BRIEF DESCRIPTION OF THE SEVERAL VIEWS OF THE DRAWING(S)
[0028] The accompanying drawings illustrate various exemplary
implementations and are part of the specification. The illustrated
implementations are proffered for purposes of example not for
purposes of limitation. Illustrated elements will be designated by
numbers. Once designated, an element will be identified by the
identical number throughout. Illustrated in the accompanying
drawing(s) is at least one of the best mode embodiments of the
present disclosure.
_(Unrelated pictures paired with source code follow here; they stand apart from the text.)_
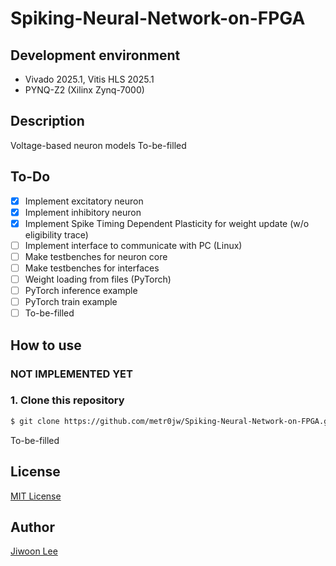 # Spiking-Neural-Network-on-FPGA
## Development environment
- Vivado 2025.1, Vitis HLS 2025.1
- PYNQ-Z2 (Xilinx Zynq-7000)

## Description
Voltage-based neuron models
To-be-filled

## To-Do
- [x] Implement excitatory neuron
- [x] Implement inhibitory neuron
- [x] Implement Spike Timing Dependent Plasticity for weight update (w/o eligibility trace)
- [ ] Implement interface to communicate with PC (Linux)
- [ ] Make testbenches for neuron core
- [ ] Make testbenches for interfaces
- [ ] Weight loading from files (PyTorch)
- [ ] PyTorch inference example
- [ ] PyTorch train example
- [ ] To-be-filled

## How to use
### NOT IMPLEMENTED YET
### 1. Clone this repository
```bash
$ git clone https://github.com/metr0jw/Spiking-Neural-Network-on-FPGA.git
```
To-be-filled

## License
[MIT License](LICENSE)

## Author
[Jiwoon Lee](https://github.com/metr0jw)
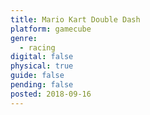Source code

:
 ```yaml
---
title: Mario Kart Double Dash
platform: gamecube
genre:
  - racing
digital: false
physical: true
guide: false
pending: false
posted: 2018-09-16
---
```


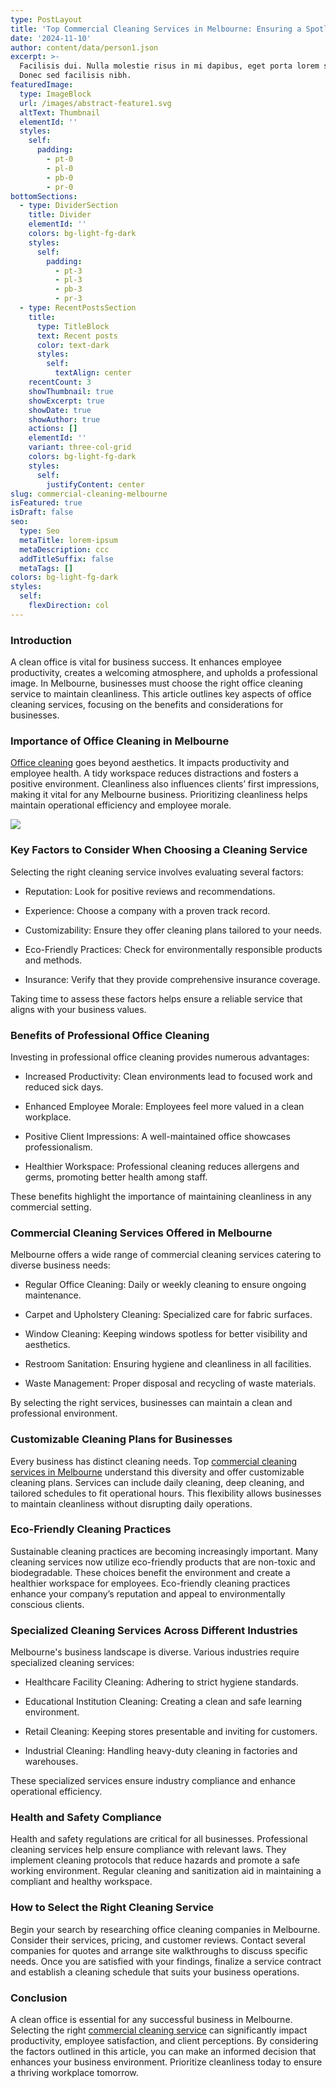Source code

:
 ```yaml
---
type: PostLayout
title: 'Top Commercial Cleaning Services in Melbourne: Ensuring a Spotless Workplace'
date: '2024-11-10'
author: content/data/person1.json
excerpt: >-
  Facilisis dui. Nulla molestie risus in mi dapibus, eget porta lorem semper.
  Donec sed facilisis nibh.
featuredImage:
  type: ImageBlock
  url: /images/abstract-feature1.svg
  altText: Thumbnail
  elementId: ''
  styles:
    self:
      padding:
        - pt-0
        - pl-0
        - pb-0
        - pr-0
bottomSections:
  - type: DividerSection
    title: Divider
    elementId: ''
    colors: bg-light-fg-dark
    styles:
      self:
        padding:
          - pt-3
          - pl-3
          - pb-3
          - pr-3
  - type: RecentPostsSection
    title:
      type: TitleBlock
      text: Recent posts
      color: text-dark
      styles:
        self:
          textAlign: center
    recentCount: 3
    showThumbnail: true
    showExcerpt: true
    showDate: true
    showAuthor: true
    actions: []
    elementId: ''
    variant: three-col-grid
    colors: bg-light-fg-dark
    styles:
      self:
        justifyContent: center
slug: commercial-cleaning-melbourne
isFeatured: true
isDraft: false
seo:
  type: Seo
  metaTitle: lorem-ipsum
  metaDescription: ccc
  addTitleSuffix: false
  metaTags: []
colors: bg-light-fg-dark
styles:
  self:
    flexDirection: col
---
```

### Introduction

A clean office is vital for business success. It enhances employee productivity, creates a welcoming atmosphere, and upholds a professional image. In Melbourne, businesses must choose the right office cleaning service to maintain cleanliness. This article outlines key aspects of office cleaning services, focusing on the benefits and considerations for businesses.

### Importance of Office Cleaning in Melbourne

[Office cleaning](https://www.scsgroup.com.au/office-cleaning/) goes beyond aesthetics. It impacts productivity and employee health. A tidy workspace reduces distractions and fosters a positive environment. Cleanliness also influences clients’ first impressions, making it vital for any Melbourne business. Prioritizing cleanliness helps maintain operational efficiency and employee morale.

![](/images/pexels-tima-miroshnichenko-6196677.jpg)

### Key Factors to Consider When Choosing a Cleaning Service

Selecting the right cleaning service involves evaluating several factors:

*   Reputation: Look for positive reviews and recommendations.

*   Experience: Choose a company with a proven track record.

*   Customizability: Ensure they offer cleaning plans tailored to your needs.

*   Eco-Friendly Practices: Check for environmentally responsible products and methods.

*   Insurance: Verify that they provide comprehensive insurance coverage.

Taking time to assess these factors helps ensure a reliable service that aligns with your business values.

### Benefits of Professional Office Cleaning

Investing in professional office cleaning provides numerous advantages:

*   Increased Productivity: Clean environments lead to focused work and reduced sick days.

*   Enhanced Employee Morale: Employees feel more valued in a clean workplace.

*   Positive Client Impressions: A well-maintained office showcases professionalism.

*   Healthier Workspace: Professional cleaning reduces allergens and germs, promoting better health among staff.

These benefits highlight the importance of maintaining cleanliness in any commercial setting.

### Commercial Cleaning Services Offered in Melbourne

Melbourne offers a wide range of commercial cleaning services catering to diverse business needs:

*   Regular Office Cleaning: Daily or weekly cleaning to ensure ongoing maintenance.

*   Carpet and Upholstery Cleaning: Specialized care for fabric surfaces.

*   Window Cleaning: Keeping windows spotless for better visibility and aesthetics.

*   Restroom Sanitation: Ensuring hygiene and cleanliness in all facilities.

*   Waste Management: Proper disposal and recycling of waste materials.

By selecting the right services, businesses can maintain a clean and professional environment.

### Customizable Cleaning Plans for Businesses

Every business has distinct cleaning needs. Top [commercial cleaning services in Melbourne](https://www.scsgroup.com.au/commercial-cleaning-melbourne/) understand this diversity and offer customizable cleaning plans. Services can include daily cleaning, deep cleaning, and tailored schedules to fit operational hours. This flexibility allows businesses to maintain cleanliness without disrupting daily operations.

### Eco-Friendly Cleaning Practices

Sustainable cleaning practices are becoming increasingly important. Many cleaning services now utilize eco-friendly products that are non-toxic and biodegradable. These choices benefit the environment and create a healthier workspace for employees. Eco-friendly cleaning practices enhance your company’s reputation and appeal to environmentally conscious clients.

### Specialized Cleaning Services Across Different Industries

Melbourne's business landscape is diverse. Various industries require specialized cleaning services:

*   Healthcare Facility Cleaning: Adhering to strict hygiene standards.

*   Educational Institution Cleaning: Creating a clean and safe learning environment.

*   Retail Cleaning: Keeping stores presentable and inviting for customers.

*   Industrial Cleaning: Handling heavy-duty cleaning in factories and warehouses.

These specialized services ensure industry compliance and enhance operational efficiency.

### Health and Safety Compliance

Health and safety regulations are critical for all businesses. Professional cleaning services help ensure compliance with relevant laws. They implement cleaning protocols that reduce hazards and promote a safe working environment. Regular cleaning and sanitization aid in maintaining a compliant and healthy workspace.

### How to Select the Right Cleaning Service

Begin your search by researching office cleaning companies in Melbourne. Consider their services, pricing, and customer reviews. Contact several companies for quotes and arrange site walkthroughs to discuss specific needs. Once you are satisfied with your findings, finalize a service contract and establish a cleaning schedule that suits your business operations.

### Conclusion

A clean office is essential for any successful business in Melbourne. Selecting the right [commercial cleaning service](https://www.scsgroup.com.au/) can significantly impact productivity, employee satisfaction, and client perceptions. By considering the factors outlined in this article, you can make an informed decision that enhances your business environment. Prioritize cleanliness today to ensure a thriving workplace tomorrow.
In such drawing(s):
[0029] FIG. 1 is a perspective view of an exemplary embodiment of
the presently disclosed heat dissipation apparatus.
[0030] FIG. 2 is an cross-sectional view of the presently disclosed
heat dissipation apparatus illustrating the novel groove and snap
design manifold that increases the structural integrity of the
apparatus while also increasing ease of assembly automation.
[0031] FIG. 3 is an exploded view of the wall of the presently
disclosed apparatus illustrating each layer in order from inner
most to outermost, the heat exchange surface, copper plate, direct
bond copper layer, exemplar power semiconductors, and exemplar
thermistors.
[0032] FIG. 4 is a perspective view of an exemplary embodiment of
the legacy design of the presently disclosed heat dissipation
apparatus shown for comparison purposes.
[0033] FIG. 5 is a perspective view of an exemplary embodiment of a
heat exchange surface featuring 0.3 mm thick heat exchange surface
and 1 mm gaps designed to better accommodate particulates and other
solid contaminants in the cooling fluid, also featuring louver
design to increase dissipation efficiency.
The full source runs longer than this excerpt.